Are you drinking because he nearly died or because he didn't? From I, Claudius

- - - - - 
So Near, Yet So Far
 
His hand shakes as he lifts the tumbler to his mouth, the amber liquid sliding smoothly down his parched throat. It burns, but not as much as the craving that constantly burns within him, this need for his partner that simmers and bubbles; always just out of reach, because that’s where he keeps it.
 
He picks up the second glass. He always pours two drinks, because Bodie’s always here. Just because he’s in hospital doesn’t make him any less near.
 
They’ll be the death of each other. He knows it.
 
But they’ll go together, so it won’t matter at all.

Date: 2008-06-08 03:44 pm (UTC)
From: [identity profile] msmoat.livejournal.com
Fatalist much? *g* But very nice. I can just see that little scene, after a particularly bad op. Thank you! That was nicely evocative.

Date: 2008-06-08 04:10 pm (UTC)
From: [identity profile] zamaxfield.livejournal.com
Oh lovely. A shaky Doyle...Bodie's always here... lovely.

Date: 2008-06-08 04:23 pm (UTC)
From: [identity profile] sc-fossil.livejournal.com
Going out together isn't a good thing unless it's old and grey, in bed shagging. *g* Thanks for the nice little piece, even if it did make me sniffle.

Date: 2008-06-08 07:37 pm (UTC)
From: [identity profile] heliophile-oxon.livejournal.com
On re-reading, I realise that this is a little gem. But oh, always just out of reach, because that’s where he keeps it - that hurts! After a close call like this, mightn't they come to understand where they both need to go with their relationship? Pretty please?

*orders more swiss roll*

Date: 2008-06-08 10:03 pm (UTC)
From: [identity profile] draycevixen.livejournal.com
I really love this Hambel. You manage to cram a whole scene/story into just 100 words and it really works.
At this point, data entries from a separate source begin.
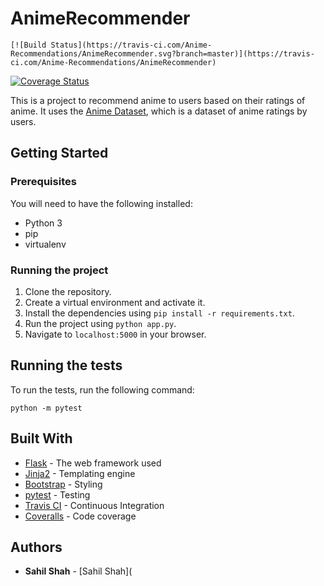 # AnimeRecommender
    [![Build Status](https://travis-ci.com/Anime-Recommendations/AnimeRecommender.svg?branch=master)](https://travis-ci.com/Anime-Recommendations/AnimeRecommender)
[![Coverage Status](https://coveralls.io/repos/github/Anime-Recommendations/AnimeRecommender/badge.svg?branch=master)](https://coveralls.io/github/Anime-Recommendations/AnimeRecommender?branch=master)

This is a project to recommend anime to users based on their ratings of anime. It uses the [Anime Dataset](https://www.kaggle.com/CooperUnion/anime-recommendations-database), which is a dataset of anime ratings by users.

## Getting Started

### Prerequisites

You will need to have the following installed:

- Python 3
- pip
- virtualenv

### Running the project

1. Clone the repository.
2. Create a virtual environment and activate it.
3. Install the dependencies using `pip install -r requirements.txt`.
4. Run the project using `python app.py`.
5. Navigate to `localhost:5000` in your browser.

## Running the tests

To run the tests, run the following command:

`python -m pytest`

## Built With

- [Flask](http://flask.pocoo.org/) - The web framework used
- [Jinja2](http://jinja.pocoo.org/docs/2.10/) - Templating engine
- [Bootstrap](https://getbootstrap.com/) - Styling
- [pytest](https://docs.pytest.org/en/latest/) - Testing
- [Travis CI](https://travis-ci.org/) - Continuous Integration
- [Coveralls](https://coveralls.io/) - Code coverage

## Authors

- **Sahil Shah** - [Sahil Shah](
The progression as it builds on itself -- the drink burning to the craving burning to the second glass -- is really nicely structured.

always just out of reach, because that’s where he keeps it. Ah, denial!

Thank you! ♥
Edited Date: 2008-06-08 10:06 pm (UTC)

Date: 2008-06-09 02:59 am (UTC)
From: [identity profile] callistosh65.livejournal.com
Like the dark shiver to this. Thank you.

Date: 2008-06-09 09:23 am (UTC)
From: [identity profile] bistokids.livejournal.com
Love this - dark and moving. I copied the same line as everyone else, as it turns out - always just out of reach, because that’s where he keeps it. because it's beautiful, and because it just captures that fragility that they try so hard to keep banked down (and that you see surfacing briefly in eps like The Rack). Well done. ♥

Date: 2008-06-09 03:12 pm (UTC)
From: [identity profile] solosundance.livejournal.com
Lovely. Sad and simmering at the same time.

Just because he’s in hospital doesn’t make him any less near.

Waaaah! Yikes, is he on the way out or will he make a last-minute recovery, or is it something minor?? And lo, the drabble begetteth another drabble ... yes?

Date: 2008-06-14 02:30 am (UTC)
From: [identity profile] jgraeme2007.livejournal.com
I can see the scene perfectly. Well done.